*WORK TO BE COMPLETED*.
The answer is the first line of the listing and every line after it through the one containing "- AI Integration: Gemini AI", exact, with pictures removed.

*SOURCE MATERIAL*.
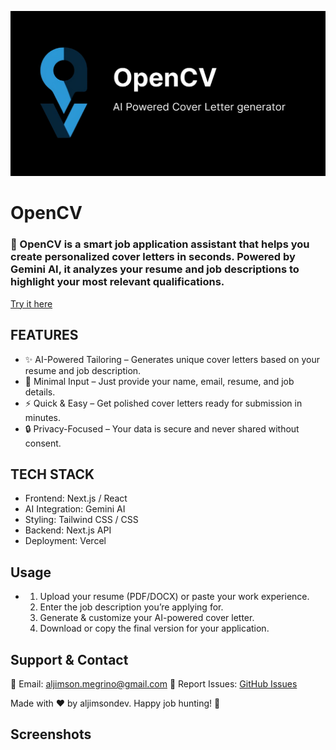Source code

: 
![Logo](opengraph.png)
# OpenCV
### 🚀 OpenCV is a smart job application assistant that helps you create personalized cover letters in seconds. Powered by Gemini AI, it analyzes your resume and job descriptions to highlight your most relevant qualifications.
[Try it here](https://opencv.aljimsondev.site/)

## FEATURES

 - ✨ AI-Powered Tailoring – Generates unique cover letters based on your resume and job description.
 - 📄 Minimal Input – Just provide your name, email, resume, and job details.
 - ⚡ Quick & Easy – Get polished cover letters ready for submission in minutes.
 - 🔒 Privacy-Focused – Your data is secure and never shared without consent.

## TECH STACK
- Frontend: Next.js / React
- AI Integration: Gemini AI
- Styling: Tailwind CSS / CSS
- Backend: Next.js API
- Deployment: Vercel

## Usage
- 1. Upload your resume (PDF/DOCX) or paste your work experience.
  2. Enter the job description you’re applying for.
  3. Generate & customize your AI-powered cover letter.
  4. Download or copy the final version for your application.

## Support & Contact
📧 Email: aljimson.megrino@gmail.com
🐛 Report Issues: [GitHub Issues](https://github.com/aljimsondev/open-cv/issues)

Made with ❤️ by aljimsondev. Happy job hunting! 🎯

## Screenshots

*COMPLETED TASK*.
Source code

: 
![Logo](opengraph.png)
# OpenCV
### 🚀 OpenCV is a smart job application assistant that helps you create personalized cover letters in seconds. Powered by Gemini AI, it analyzes your resume and job descriptions to highlight your most relevant qualifications.
[Try it here](https://opencv.aljimsondev.site/)

## FEATURES

 - ✨ AI-Powered Tailoring – Generates unique cover letters based on your resume and job description.
 - 📄 Minimal Input – Just provide your name, email, resume, and job details.
 - ⚡ Quick & Easy – Get polished cover letters ready for submission in minutes.
 - 🔒 Privacy-Focused – Your data is secure and never shared without consent.

## TECH STACK
- Frontend: Next.js / React
- AI Integration: Gemini AI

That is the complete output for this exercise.